Our hope is that the Privacy as Product Playbook will spur inclusive finance product designers and leaders to adopt PbD thinking in their work. The playbook offers a clear guide for product management teams at digital finance companies. As mentioned earlier, a new generation of technologists is crafting the customer experience — for better or worse — and product managers have pivotal influence on these technologists. Product managers must strike a balance between creating value for both consumers and the business, which entails not only meeting users’ needs but also ensuring a viable path to commercialization.  

To make the introduction of PbD as approachable as possible, the playbook includes a step-by-step guide on how to include PbD throughout the product development lifecycle, interactive worksheets for teams to implement PbD in their work, practical tips on championing PbD within a company, and common privacy traps to avoid. It emphasizes the importance of crafting a responsible data strategy specifically for the development of new digital financial products and of prioritizing the privacy needs of end users in every important decision. The playbook aims to show that privacy can provide crucial benefits to companies and should be seen as a value-add rather than as a compliance cost.  

This playbook represents what we believe is an important thread for the future of responsible finance, where in the throes of digitalization, good practices increasingly hinge on good design. Beyond the PbD playbook, our consumer protection workstream has explored deceptive design tactics that impair consumer autonomy. We are currently conducting an experiment on the impacts of positive friction in digital lending, which involves introducing friction thoughtfully at key decision points in the loan application process to enable suitable and intentional loan selection and usage by consumers.  

So this year, as we celebrate Data Privacy Day, we encourage the inclusive finance community to embrace the importance of responsible design and how it can lead to significant improvements in consumer trust in digital financial services.  

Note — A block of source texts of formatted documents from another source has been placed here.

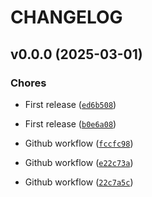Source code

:# CHANGELOG


## v0.0.0 (2025-03-01)

### Chores

- First release
  ([`ed6b508`](https://github.com/well-it-wasnt-me/ICU/commit/ed6b5080fbafd3ee6adda69646f6467b4effbded))

- First release
  ([`b0e6a08`](https://github.com/well-it-wasnt-me/ICU/commit/b0e6a088afb23ea5478410242f881689a49d4dd1))

- Github workflow
  ([`fccfc98`](https://github.com/well-it-wasnt-me/ICU/commit/fccfc98a09b1ee5557aecf43645e05c31e0e8370))

- Github workflow
  ([`e22c73a`](https://github.com/well-it-wasnt-me/ICU/commit/e22c73ab32f69d76851c82140c75b561ebd22284))

- Github workflow
  ([`22c7a5c`](https://github.com/well-it-wasnt-me/ICU/commit/22c7a5cadffdbfb9b27526a3e19ae56fbdb4a576))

The PbD playbook and accompanying brief were a result of CFI’s partnership with PayPal’s Global Privacy Team.


Authors

Alex Rizzi

Senior Research Director, Consumer Data Opportunities and Risks

Since joining CFI in 2012, Alex has been an advocate for consumer protection and evidence-based inclusive finance practices.

She manages the responsible data practices research portfolio at CFI which focuses on opportunities and risks for low-income consumers from data-driven financial services. Previously, she was a senior director for CFI’s Smart Campaign initiative, where she managed consumer-protection learning agendas and helped launch the Client Protection Certification Program.

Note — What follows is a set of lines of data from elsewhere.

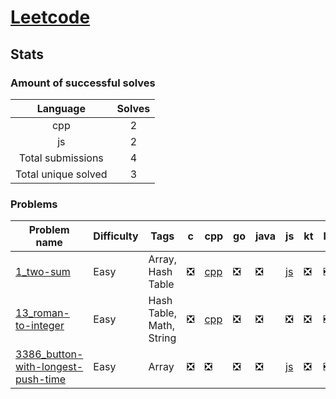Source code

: # [Leetcode](https://leetcode.com/u/hamzahossain/)

## Stats

### Amount of successful solves

|       Language      | Solves |
| :-----------------: | :----: |
|         cpp         |    2   |
|          js         |    2   |
|  Total submissions  |    4   |
| Total unique solved |    3   |

### Problems

| Problem name                                                                                      | Difficulty | Tags                     | c | cpp                                                                            | go | java | js                                                                                                        | kt | lua | py | rs | swift |
| ------------------------------------------------------------------------------------------------- | ---------- | ------------------------ | - | ------------------------------------------------------------------------------ | -- | ---- | --------------------------------------------------------------------------------------------------------- | -- | --- | -- | -- | ----- |
| [1_two-sum](https://leetcode.com/problems/two-sum)                                                | Easy       | Array, Hash Table        | ❎ | [cpp](<../../solves/leetcode/1_two-sum/CPP 1_two-sum.cpp>)                     | ❎  | ❎    | [js](<../../solves/leetcode/1_two-sum/JS 1_two-sum.js>)                                                   | ❎  | ❎   | ❎  | ❎  | ❎     |
| [13_roman-to-integer](https://leetcode.com/problems/roman-to-integer)                             | Easy       | Hash Table, Math, String | ❎ | [cpp](<../../solves/leetcode/13_roman-to-integer/CPP 13_roman-to-integer.cpp>) | ❎  | ❎    | ❎                                                                                                         | ❎  | ❎   | ❎  | ❎  | ❎     |
| [3386_button-with-longest-push-time](https://leetcode.com/problems/button-with-longest-push-time) | Easy       | Array                    | ❎ | ❎                                                                              | ❎  | ❎    | [js](<../../solves/leetcode/3386_button-with-longest-push-time/JS 3386_button-with-longest-push-time.js>) | ❎  | ❎   | ❎  | ❎  | ❎     |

Prior to joining CFI, Alex was a project development manager at Innovations for Poverty Action, where she helped create its microsavings and payments innovation initiative (now part of its global financial inclusion initiative), a research fund focused on impact evaluations of savings products and payment systems. She also worked at the Centre for Microfinance at IFMR Research (now Krea University) in Chennai, India, where she was the head of knowledge management and dissemination.

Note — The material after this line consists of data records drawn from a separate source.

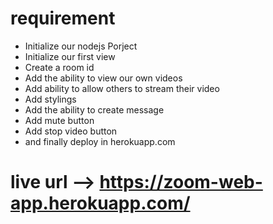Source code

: # requirement 

- Initialize our nodejs Porject      
- Initialize our first view        
- Create a room id                          
- Add the ability to view our own videos  
- Add ability to allow others to stream their video
- Add stylings
- Add the ability to create message
- Add mute button
- Add stop video button
- and finally deploy in herokuapp.com


# live url --> https://zoom-web-app.herokuapp.com/
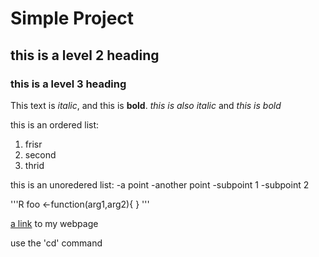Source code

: # Simple Project

## this is a level 2 heading


### this is a level 3 heading

This text is *italic*, and this is **bold**. _this is also
italic_ and _this is bold_

this is an ordered list:
1. frisr
1. second
1. thrid

this is an unoredered list:
-a point
-another point 
    -subpoint 1
    -subpoint 2

'''R
foo <-function(arg1,arg2){
<stuff>
}
'''

[a link](http://) to my webpage

use the 'cd' command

She has participated in multiple industry working groups on responsible finance, including an advisory group to GSMA’s mobile money certification program and the Microfinance Center’s social performance fund steering committee.

Alex is a graduate of Princeton University and holds a master’s degree from Georgetown’s foreign service school, as well as a certificate in digital money from the Digital Frontiers Institute and The Fletcher School at Tufts University. She speaks conversational French and needs to work on her Italian.